BEGIN
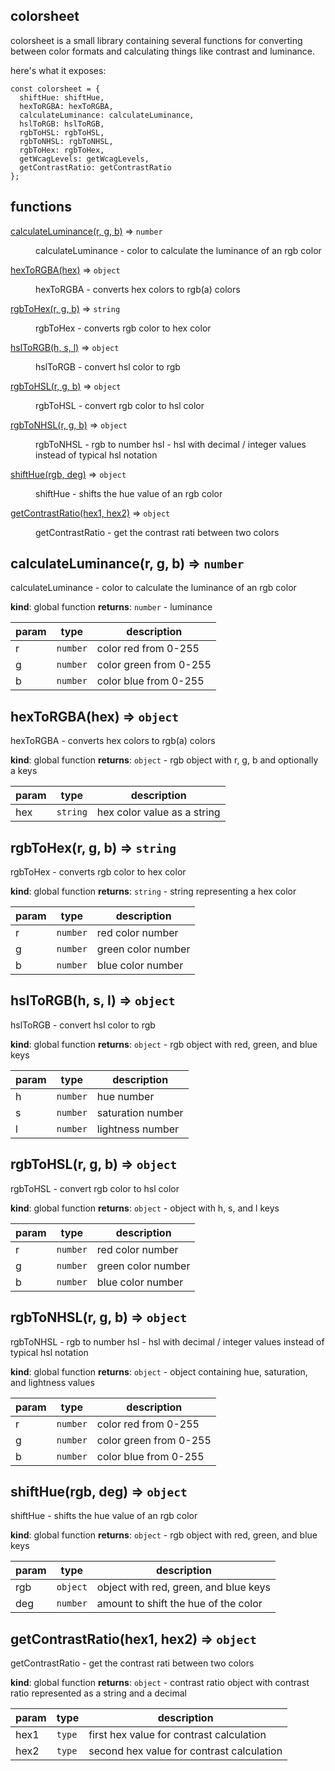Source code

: ## colorsheet

colorsheet is a small library containing several functions for converting between color formats and calculating things like contrast and luminance.

here's what it exposes:

```
const colorsheet = {
  shiftHue: shiftHue,
  hexToRGBA: hexToRGBA,
  calculateLuminance: calculateLuminance,
  hslToRGB: hslToRGB,
  rgbToHSL: rgbToHSL,
  rgbToNHSL: rgbToNHSL,
  rgbToHex: rgbToHex,
  getWcagLevels: getWcagLevels,
  getContrastRatio: getContrastRatio
};
```

## functions

<dl>
<dt><a href="#calculateLuminance">calculateLuminance(r, g, b)</a> ⇒ <code>number</code></dt>
<dd><p>calculateLuminance - color to calculate the luminance of an rgb color</p>
</dd>
<dt><a href="#hexToRGBA">hexToRGBA(hex)</a> ⇒ <code>object</code></dt>
<dd><p>hexToRGBA - converts hex colors to rgb(a) colors</p>
</dd>
<dt><a href="#rgbToHex">rgbToHex(r, g, b)</a> ⇒ <code>string</code></dt>
<dd><p>rgbToHex - converts rgb color to hex color</p>
</dd>
<dt><a href="#hslToRGB">hslToRGB(h, s, l)</a> ⇒ <code>object</code></dt>
<dd><p>hslToRGB - convert hsl color to rgb</p>
</dd>
<dt><a href="#rgbToHSL">rgbToHSL(r, g, b)</a> ⇒ <code>object</code></dt>
<dd><p>rgbToHSL - convert rgb color to hsl color</p>
</dd>
<dt><a href="#rgbToNHSL">rgbToNHSL(r, g, b)</a> ⇒ <code>object</code></dt>
<dd><p>rgbToNHSL - rgb to number hsl - hsl with decimal / integer values instead of typical hsl notation</p>
</dd>
<dt><a href="#shiftHue">shiftHue(rgb, deg)</a> ⇒ <code>object</code></dt>
<dd><p>shiftHue - shifts the hue value of an rgb color</p>
</dd>
<dt><a href="#getContrastRatio">getContrastRatio(hex1, hex2)</a> ⇒ <code>object</code></dt>
<dd><p>getContrastRatio - get the contrast rati between two colors</p>
</dd>
</dl>

<a name="calculateLuminance"></a>

## calculateLuminance(r, g, b) ⇒ <code>number</code>
calculateLuminance - color to calculate the luminance of an rgb color

**kind**: global function
**returns**: <code>number</code> - luminance

| param | type | description |
| --- | --- | --- |
| r | <code>number</code> | color red from 0-255 |
| g | <code>number</code> | color green from 0-255 |
| b | <code>number</code> | color blue from 0-255 |

<a name="hexToRGBA"></a>

## hexToRGBA(hex) ⇒ <code>object</code>
hexToRGBA - converts hex colors to rgb(a) colors

**kind**: global function
**returns**: <code>object</code> - rgb object with r, g, b and optionally a keys

| param | type | description |
| --- | --- | --- |
| hex | <code>string</code> | hex color value as a string |

<a name="rgbToHex"></a>

## rgbToHex(r, g, b) ⇒ <code>string</code>
rgbToHex - converts rgb color to hex color

**kind**: global function
**returns**: <code>string</code> - string representing a hex color

| param | type | description |
| --- | --- | --- |
| r | <code>number</code> | red color number |
| g | <code>number</code> | green color number |
| b | <code>number</code> | blue color number |

<a name="hslToRGB"></a>

## hslToRGB(h, s, l) ⇒ <code>object</code>
hslToRGB - convert hsl color to rgb

**kind**: global function
**returns**: <code>object</code> - rgb object with red, green, and blue keys

| param | type | description |
| --- | --- | --- |
| h | <code>number</code> | hue number |
| s | <code>number</code> | saturation number |
| l | <code>number</code> | lightness number |

<a name="rgbToHSL"></a>

## rgbToHSL(r, g, b) ⇒ <code>object</code>
rgbToHSL - convert rgb color to hsl color

**kind**: global function
**returns**: <code>object</code> - object with h, s, and l keys

| param | type | description |
| --- | --- | --- |
| r | <code>number</code> | red color number |
| g | <code>number</code> | green color number |
| b | <code>number</code> | blue color number |

<a name="rgbToNHSL"></a>

## rgbToNHSL(r, g, b) ⇒ <code>object</code>
rgbToNHSL - rgb to number hsl - hsl with decimal / integer values instead of typical hsl notation

**kind**: global function
**returns**: <code>object</code> - object containing hue, saturation, and lightness values

| param | type | description |
| --- | --- | --- |
| r | <code>number</code> | color red from 0-255 |
| g | <code>number</code> | color green from 0-255 |
| b | <code>number</code> | color blue from 0-255 |

<a name="shiftHue"></a>

## shiftHue(rgb, deg) ⇒ <code>object</code>
shiftHue - shifts the hue value of an rgb color

**kind**: global function
**returns**: <code>object</code> - rgb object with red, green, and blue keys

| param | type | description |
| --- | --- | --- |
| rgb | <code>object</code> | object with red, green, and blue keys |
| deg | <code>number</code> | amount to shift the hue of the color |

<a name="getContrastRatio"></a>

## getContrastRatio(hex1, hex2) ⇒ <code>object</code>
getContrastRatio - get the contrast rati between two colors

**kind**: global function
**returns**: <code>object</code> - contrast ratio object with contrast ratio represented as a string and a decimal

| param | type | description |
| --- | --- | --- |
| hex1 | <code>type</code> | first hex value for contrast calculation |
| hex2 | <code>type</code> | second hex value for contrast calculation |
END
## DIRECTIONS FOR THIS TASK
Every line that contains the string "values" should be returned from the data.

## ANSWER TO THIS EXERCISE
<dd><p>rgbToNHSL - rgb to number hsl - hsl with decimal / integer values instead of typical hsl notation</p>
rgbToNHSL - rgb to number hsl - hsl with decimal / integer values instead of typical hsl notation
**returns**: <code>object</code> - object containing hue, saturation, and lightness values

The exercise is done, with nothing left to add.